* _Work item_
Each line below that contains the word "Lagrange" must be copied.
Segment Start: Available data
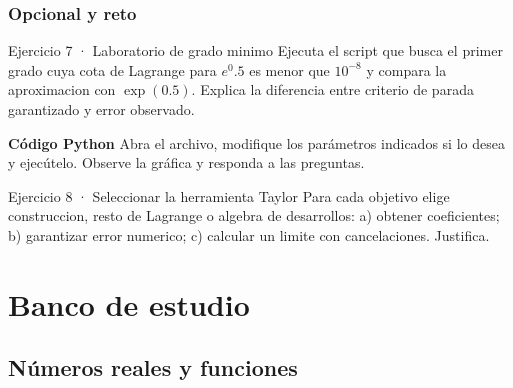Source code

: \documentclass[10pt,a4paper,oneside,openany]{book}
\begin{document}
\section*{Opcional y reto}
\begin{PSevenOptional}{Ejercicio 7 · Laboratorio de grado minimo}
Ejecuta el script que busca el primer grado cuya cota de Lagrange para \(e^{0}.5\) es menor que \(10^{-8}\) y compara la aproximacion con \(\exp(0.5)\). Explica la diferencia entre criterio de parada garantizado y error observado.
\par\medskip\textbf{Código Python}
Abra el archivo, modifique los parámetros indicados si lo desea y
ejecútelo. Observe la gráfica y responda a las preguntas.\par\smallskip
{}
\end{PSevenOptional}
\begin{PSevenOptionalFixed}{Ejercicio 8 · Seleccionar la herramienta Taylor}
Para cada objetivo elige construccion, resto de Lagrange o algebra de desarrollos: a) obtener coeficientes; b) garantizar error numerico; c) calcular un limite con cancelaciones. Justifica.
\end{PSevenOptionalFixed}
\part{Banco de estudio}
\chapter{Números reales y funciones}
\end{document}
Segment End: Available data
* _Response area_
Ejecuta el script que busca el primer grado cuya cota de Lagrange para \(e^{0}.5\) es menor que \(10^{-8}\) y compara la aproximacion con \(\exp(0.5)\). Explica la diferencia entre criterio de parada garantizado y error observado.
Para cada objetivo elige construccion, resto de Lagrange o algebra de desarrollos: a) obtener coeficientes; b) garantizar error numerico; c) calcular un limite con cancelaciones. Justifica.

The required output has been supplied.